La vie de ces gens est également dépréciée au sens de leur valeur en tant que citoyens. La terre sur laquelle ils habitent et travaillent est du jour au lendemain confisquée par des intérêts privés n’ayant à leur égard ni respect ni obligations. Là aussi, on se croit devant une œuvre de fiction, de S-F paranoïaque et de mauvais augure… C’est pourtant bien dans les Etats-Unis réels que l’industrie du gaz de schiste détruit, avec la même imperturbabilité, des vies humaines et les bases d’une société démocratique, égalitaire, protectrice. Il suffit à Fox de se rendre dans n’importe quel endroit du pays où se trouve un gisement de gaz en cours d’exploitation pour recueillir des dizaines de témoignages de membres de cette nouvelle caste d’intouchables privés de la plupart de leurs droits fondamentaux, caste que moins de cinq années auront suffi à constituer. La détresse qui exsude du moindre de ces témoignages, et leur accumulation sans fin, confèrent à Gasland une violence humaine inouïe et que le réalisateur n’avait certainement pas anticipée au moment de démarrer son enquête. La complète ingénuité initiale de Fox vis-à-vis de son sujet explosif joue pour beaucoup dans la puissance de son film : il s’est pris en pleine figure chaque révélation scandaleuse, chaque malheur individuel tapi dans le hors champ du mythe du « clean natural gas ». Il peut dès lors retranscrire sincèrement et exactement ces impacts qu’il a ressentis lui-même. Gasland concrétise ainsi l’idéal d’un documentaire citoyen, traitant d’égal à égal avec le spectateur. Mais, bizarrement, on a du mal à s’en réjouir.

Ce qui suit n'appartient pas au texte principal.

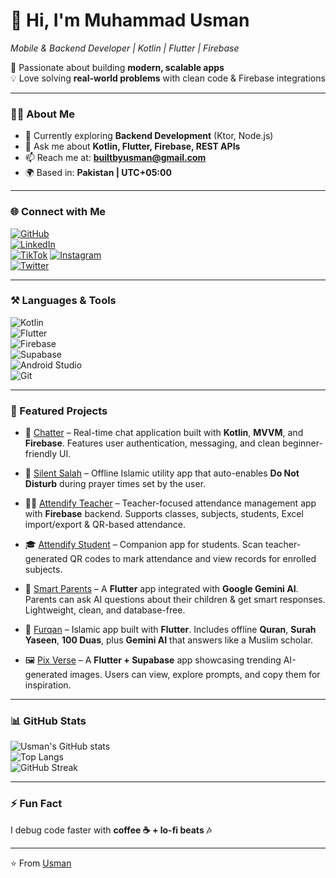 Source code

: # 👋 Hi, I'm Muhammad Usman  
*Mobile & Backend Developer | Kotlin | Flutter | Firebase*  

🚀 Passionate about building **modern, scalable apps**  
💡 Love solving **real-world problems** with clean code & Firebase integrations  

---

### 👨‍💻 About Me  
- 🌱 Currently exploring **Backend Development** (Ktor, Node.js)  
- 💬 Ask me about **Kotlin, Flutter, Firebase, REST APIs**  
- 📫 Reach me at: **builtbyusman@gmail.com**  
- 🌍 Based in: **Pakistan | UTC+05:00**  

---

### 🌐 Connect with Me  
[![GitHub](https://img.shields.io/badge/GitHub-181717?style=for-the-badge&logo=github&logoColor=white)](https://github.com/Built-By-Usman)  
[![LinkedIn](https://img.shields.io/badge/LinkedIn-0A66C2?style=for-the-badge&logo=linkedin&logoColor=white)](https://www.linkedin.com/in/devmuhammadosman)  
[![TikTok](https://img.shields.io/badge/TikTok-010101?style=for-the-badge&logo=tiktok&logoColor=white)]([https://www.tiktok.com/@dev_muhammad_osman?_t=ZS-8yzF43vhKxW&_r=1](https://www.tiktok.com/@built_by_usman?_t=ZS-8yzF43vhKxW&_r=1))  
[![Instagram](https://img.shields.io/badge/Instagram-E4405F?style=for-the-badge&logo=instagram&logoColor=white)](https://instagram.com/yourusername)  
[![Twitter](https://img.shields.io/badge/Twitter-1DA1F2?style=for-the-badge&logo=twitter&logoColor=white)](https://twitter.com/yourusername)  

---

### ⚒️ Languages & Tools  
![Kotlin](https://img.shields.io/badge/Kotlin-0095D5?style=for-the-badge&logo=kotlin&logoColor=white)  
![Flutter](https://img.shields.io/badge/Flutter-02569B?style=for-the-badge&logo=flutter&logoColor=white)  
![Firebase](https://img.shields.io/badge/Firebase-FFCA28?style=for-the-badge&logo=firebase&logoColor=black)  
![Supabase](https://img.shields.io/badge/Supabase-3ECF8E?style=for-the-badge&logo=supabase&logoColor=white)  
![Android Studio](https://img.shields.io/badge/Android_Studio-3DDC84?style=for-the-badge&logo=android-studio&logoColor=white)  
![Git](https://img.shields.io/badge/Git-F05032?style=for-the-badge&logo=git&logoColor=white)  

---

### 🚀 Featured Projects  

- 📱 [Chatter](https://github.com/Built-By-Usman/Chatter) – Real-time chat application built with **Kotlin**, **MVVM**, and **Firebase**. Features user authentication, messaging, and clean beginner-friendly UI.  

- 🔕 [Silent Salah](https://github.com/Built-By-Usman/Silent_Salah) – Offline Islamic utility app that auto-enables **Do Not Disturb** during prayer times set by the user.  

- 👩‍🏫 [Attendify Teacher](https://github.com/Built-By-Usman/Attendify_Teacher) – Teacher-focused attendance management app with **Firebase** backend. Supports classes, subjects, students, Excel import/export & QR-based attendance.  

- 🎓 [Attendify Student](https://github.com/Built-By-Usman/Attendify_Student) – Companion app for students. Scan teacher-generated QR codes to mark attendance and view records for enrolled subjects.  

- 🤖 [Smart Parents](https://github.com/Built-By-Usman/Smart_Parents) – A **Flutter** app integrated with **Google Gemini AI**. Parents can ask AI questions about their children & get smart responses. Lightweight, clean, and database-free.  

- 📖 [Furqan](https://github.com/Built-By-Usman/Furqan) – Islamic app built with **Flutter**. Includes offline **Quran**, **Surah Yaseen**, **100 Duas**, plus **Gemini AI** that answers like a Muslim scholar.  

- 🖼️ [Pix Verse](https://github.com/Built-By-Usman/Pix_Verse) – A **Flutter + Supabase** app showcasing trending AI-generated images. Users can view, explore prompts, and copy them for inspiration.  

---

### 📊 GitHub Stats  
![Usman's GitHub stats](https://github-readme-stats.vercel.app/api?username=Built-By-Usman&show_icons=true&theme=radical)  
![Top Langs](https://github-readme-stats.vercel.app/api/top-langs/?username=Built-By-Usman&layout=compact&theme=radical)  
![GitHub Streak](https://github-readme-streak-stats.herokuapp.com/?user=Built-By-Usman&theme=radical)  

---

### ⚡ Fun Fact  
I debug code faster with **coffee ☕ + lo-fi beats 🎶**  

---

⭐️ From [Usman](https://github.com/Built-By-Usman)  

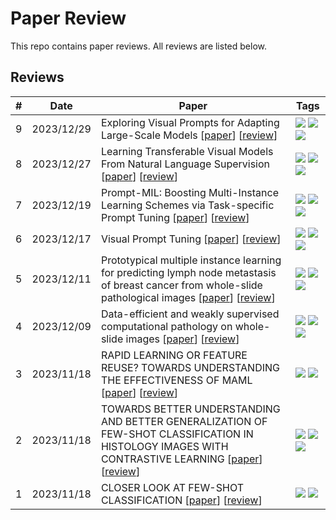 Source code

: 
# Paper Review
This repo contains paper reviews. All reviews are listed below.
    
## Reviews

| # | Date | Paper | Tags |
| - | ---- | ----- | ---- |
9 | 2023/12/29 | Exploring Visual Prompts for Adapting Large-Scale Models \[[paper](https://arxiv.org/abs/2203.17274)\] \[[review](https://github.com/younnggsuk/Paper-Review/issues/9)\] | ![](https://img.shields.io/badge/arXiv%202022-874F89) ![](https://img.shields.io/badge/Classification-AC5D9B) ![](https://img.shields.io/badge/Transfer%20Learning-836B15)
8 | 2023/12/27 | Learning Transferable Visual Models From Natural Language Supervision \[[paper](https://arxiv.org/abs/2103.00020)\] \[[review](https://github.com/younnggsuk/Paper-Review/issues/8)\] | ![](https://img.shields.io/badge/PMLR%202021-6922C8) ![](https://img.shields.io/badge/Classification-AC5D9B) ![](https://img.shields.io/badge/Vision--Language%20Model-7820AD)
7 | 2023/12/19 | Prompt-MIL: Boosting Multi-Instance Learning Schemes via Task-specific Prompt Tuning \[[paper](https://arxiv.org/abs/2303.12214)\] \[[review](https://github.com/younnggsuk/Paper-Review/issues/7)\] | ![](https://img.shields.io/badge/MICCAI%202023-92556F) ![](https://img.shields.io/badge/Multiple%20Instance%20Learning-952DAA) ![](https://img.shields.io/badge/Pathology-096715)
6 | 2023/12/17 | Visual Prompt Tuning \[[paper](https://arxiv.org/abs/2203.12119)\] \[[review](https://github.com/younnggsuk/Paper-Review/issues/6)\] | ![](https://img.shields.io/badge/ECCV%202022-62630A) ![](https://img.shields.io/badge/Classification-AC5D9B) ![](https://img.shields.io/badge/Transfer%20Learning-836B15)
5 | 2023/12/11 | Prototypical multiple instance learning for predicting lymph node metastasis of breast cancer from whole-slide pathological images \[[paper](https://www.sciencedirect.com/science/article/abs/pii/S1361841523000099)\] \[[review](https://github.com/younnggsuk/Paper-Review/issues/5)\] | ![](https://img.shields.io/badge/Medical%20Image%20Analysis%202023-3141AB) ![](https://img.shields.io/badge/Multiple%20Instance%20Learning-952DAA) ![](https://img.shields.io/badge/Pathology-096715)
4 | 2023/12/09 | Data-efficient and weakly supervised computational pathology on whole-slide images \[[paper](https://www.nature.com/articles/s41551-020-00682-w)\] \[[review](https://github.com/younnggsuk/Paper-Review/issues/4)\] | ![](https://img.shields.io/badge/Nature%20Biomedical%20Engineering%202021-DD5376) ![](https://img.shields.io/badge/Multiple%20Instance%20Learning-952DAA) ![](https://img.shields.io/badge/Pathology-096715)
3 | 2023/11/18 | RAPID LEARNING OR FEATURE REUSE? TOWARDS UNDERSTANDING THE EFFECTIVENESS OF MAML \[[paper](https://openreview.net/pdf?id=rkgMkCEtPB)\] \[[review](https://github.com/younnggsuk/Paper-Review/issues/3)\] | ![](https://img.shields.io/badge/ICLR%202020-90575F) ![](https://img.shields.io/badge/Few--shot%20Learning-2F755B)
2 | 2023/11/18 | TOWARDS BETTER UNDERSTANDING AND BETTER GENERALIZATION OF FEW-SHOT CLASSIFICATION IN HISTOLOGY IMAGES WITH CONTRASTIVE LEARNING \[[paper](https://openreview.net/pdf?id=kQ2SOflIOVC)\] \[[review](https://github.com/younnggsuk/Paper-Review/issues/2)\] | ![](https://img.shields.io/badge/ICLR%202022-2E6A71) ![](https://img.shields.io/badge/Few--shot%20Learning-2F755B) ![](https://img.shields.io/badge/Pathology-096715)
1 | 2023/11/18 | CLOSER LOOK AT FEW-SHOT CLASSIFICATION \[[paper](https://openreview.net/pdf?id=HkxLXnAcFQ)\] \[[review](https://github.com/younnggsuk/Paper-Review/issues/1)\] | ![](https://img.shields.io/badge/ICLR%202019-C712AF) ![](https://img.shields.io/badge/Few--shot%20Learning-2F755B)
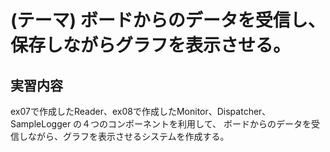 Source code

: (テーマ) ボードからのデータを受信し、保存しながらグラフを表示させる。
=============================================================

実習内容
--------

ex07で作成したReader、ex08で作成したMonitor、Dispatcher、SampleLogger
の４つのコンポーネントを利用して、
ボードからのデータを受信しながら、グラフを表示させるシステムを作成する。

Nota : la version réduite de moitié (pour quelle raison ? mystère) diffusée par Canal+ est une quasi trahison de l’esprit originel de l’œuvre de Josh Fox. Telle une entreprise taillant dans ses dépenses à coups de plans de licenciements, la chaîne est passée de 1h45 de film à 50 minutes en sacrifiant majoritairement l’aspect humain du documentaire. Gasland n’est alors plus le récit de vies détruites, c’est un dossier à charge certes toujours valide sur les faits mais largement désincarné dans l’âme.